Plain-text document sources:
◇ ◇ ◇ ◇

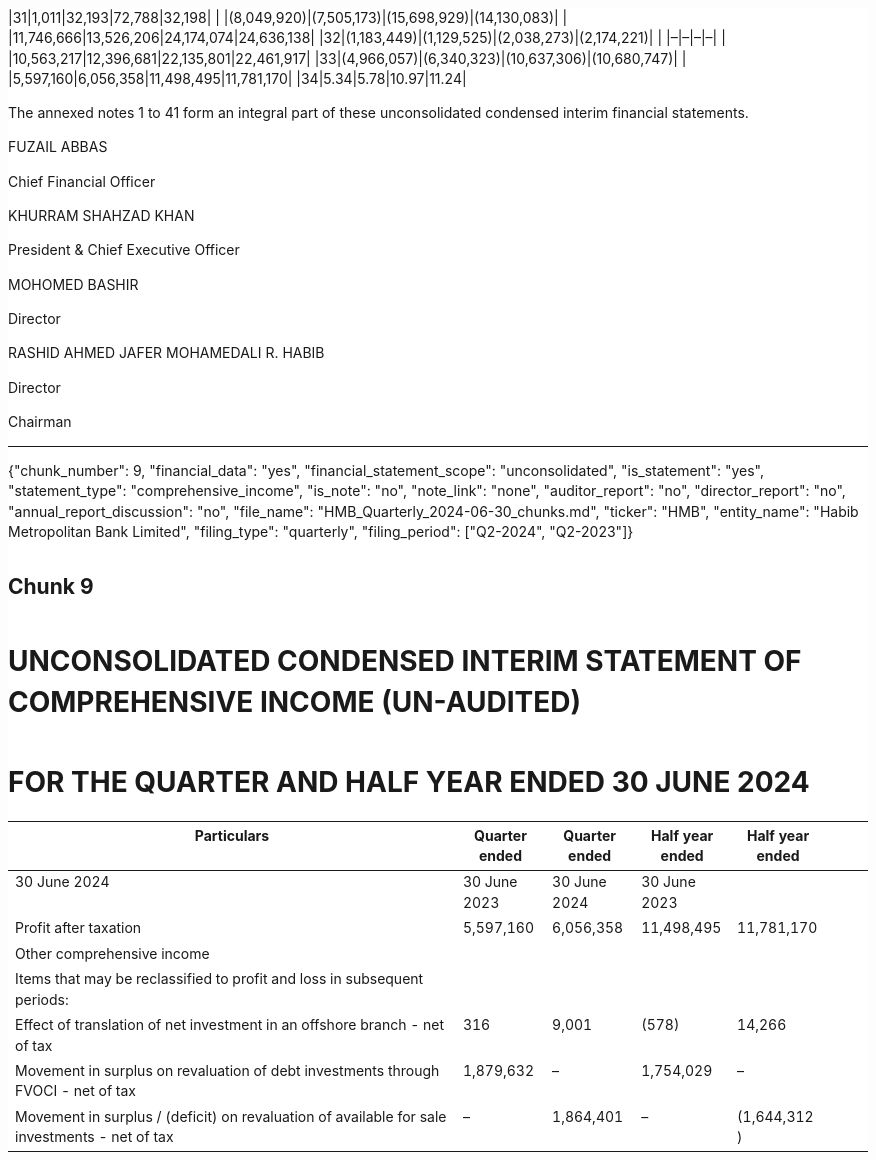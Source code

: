 |31|1,011|32,193|72,788|32,198|
| |(8,049,920)|(7,505,173)|(15,698,929)|(14,130,083)|
| |11,746,666|13,526,206|24,174,074|24,636,138|
|32|(1,183,449)|(1,129,525)|(2,038,273)|(2,174,221)|
| |–|–|–|–|
| |10,563,217|12,396,681|22,135,801|22,461,917|
|33|(4,966,057)|(6,340,323)|(10,637,306)|(10,680,747)|
| |5,597,160|6,056,358|11,498,495|11,781,170|
|34|5.34|5.78|10.97|11.24|

The annexed notes 1 to 41 form an integral part of these unconsolidated condensed interim financial statements.

FUZAIL ABBAS

Chief Financial Officer

KHURRAM SHAHZAD KHAN

President & Chief Executive Officer

MOHOMED BASHIR

Director

RASHID AHMED JAFER MOHAMEDALI R. HABIB

Director

Chairman

---

{"chunk_number": 9, "financial_data": "yes", "financial_statement_scope": "unconsolidated", "is_statement": "yes", "statement_type": "comprehensive_income", "is_note": "no", "note_link": "none", "auditor_report": "no", "director_report": "no", "annual_report_discussion": "no", "file_name": "HMB_Quarterly_2024-06-30_chunks.md", "ticker": "HMB", "entity_name": "Habib Metropolitan Bank Limited", "filing_type": "quarterly", "filing_period": ["Q2-2024", "Q2-2023"]}
## Chunk 9


# UNCONSOLIDATED CONDENSED INTERIM STATEMENT OF COMPREHENSIVE INCOME (UN-AUDITED)

# FOR THE QUARTER AND HALF YEAR ENDED 30 JUNE 2024

|Particulars|Quarter ended|Quarter ended|Half year ended|Half year ended| | | |
|---|---|---|---|---|---|---|---|
|30 June 2024|30 June 2023|30 June 2024|30 June 2023| | | | |
|Profit after taxation|5,597,160|6,056,358|11,498,495|11,781,170| | | |
|Other comprehensive income| | | | | | | |
|Items that may be reclassified to profit and loss in subsequent periods:| | | | | | | |
|Effect of translation of net investment in an offshore branch - net of tax|316|9,001|(578)|14,266| | | |
|Movement in surplus on revaluation of debt investments through FVOCI - net of tax|1,879,632|–|1,754,029|–| | | |
|Movement in surplus / (deficit) on revaluation of available for sale investments - net of tax|–|1,864,401|–|(1,644,312)| | | |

◇ ◇ ◇ ◇

◆ Exercise details:
Output all of the data above exactly; no pictures should appear.

◆ Answer box:
Source code

: |31|1,011|32,193|72,788|32,198|
| |(8,049,920)|(7,505,173)|(15,698,929)|(14,130,083)|
| |11,746,666|13,526,206|24,174,074|24,636,138|
|32|(1,183,449)|(1,129,525)|(2,038,273)|(2,174,221)|
| |–|–|–|–|
| |10,563,217|12,396,681|22,135,801|22,461,917|
|33|(4,966,057)|(6,340,323)|(10,637,306)|(10,680,747)|
| |5,597,160|6,056,358|11,498,495|11,781,170|
|34|5.34|5.78|10.97|11.24|

The annexed notes 1 to 41 form an integral part of these unconsolidated condensed interim financial statements.

FUZAIL ABBAS

Chief Financial Officer

KHURRAM SHAHZAD KHAN

President & Chief Executive Officer

MOHOMED BASHIR

Director

RASHID AHMED JAFER MOHAMEDALI R. HABIB

Director

Chairman

---

{"chunk_number": 9, "financial_data": "yes", "financial_statement_scope": "unconsolidated", "is_statement": "yes", "statement_type": "comprehensive_income", "is_note": "no", "note_link": "none", "auditor_report": "no", "director_report": "no", "annual_report_discussion": "no", "file_name": "HMB_Quarterly_2024-06-30_chunks.md", "ticker": "HMB", "entity_name": "Habib Metropolitan Bank Limited", "filing_type": "quarterly", "filing_period": ["Q2-2024", "Q2-2023"]}
## Chunk 9


# UNCONSOLIDATED CONDENSED INTERIM STATEMENT OF COMPREHENSIVE INCOME (UN-AUDITED)

# FOR THE QUARTER AND HALF YEAR ENDED 30 JUNE 2024

|Particulars|Quarter ended|Quarter ended|Half year ended|Half year ended| | | |
|---|---|---|---|---|---|---|---|
|30 June 2024|30 June 2023|30 June 2024|30 June 2023| | | | |
|Profit after taxation|5,597,160|6,056,358|11,498,495|11,781,170| | | |
|Other comprehensive income| | | | | | | |
|Items that may be reclassified to profit and loss in subsequent periods:| | | | | | | |
|Effect of translation of net investment in an offshore branch - net of tax|316|9,001|(578)|14,266| | | |
|Movement in surplus on revaluation of debt investments through FVOCI - net of tax|1,879,632|–|1,754,029|–| | | |
|Movement in surplus / (deficit) on revaluation of available for sale investments - net of tax|–|1,864,401|–|(1,644,312)| | | |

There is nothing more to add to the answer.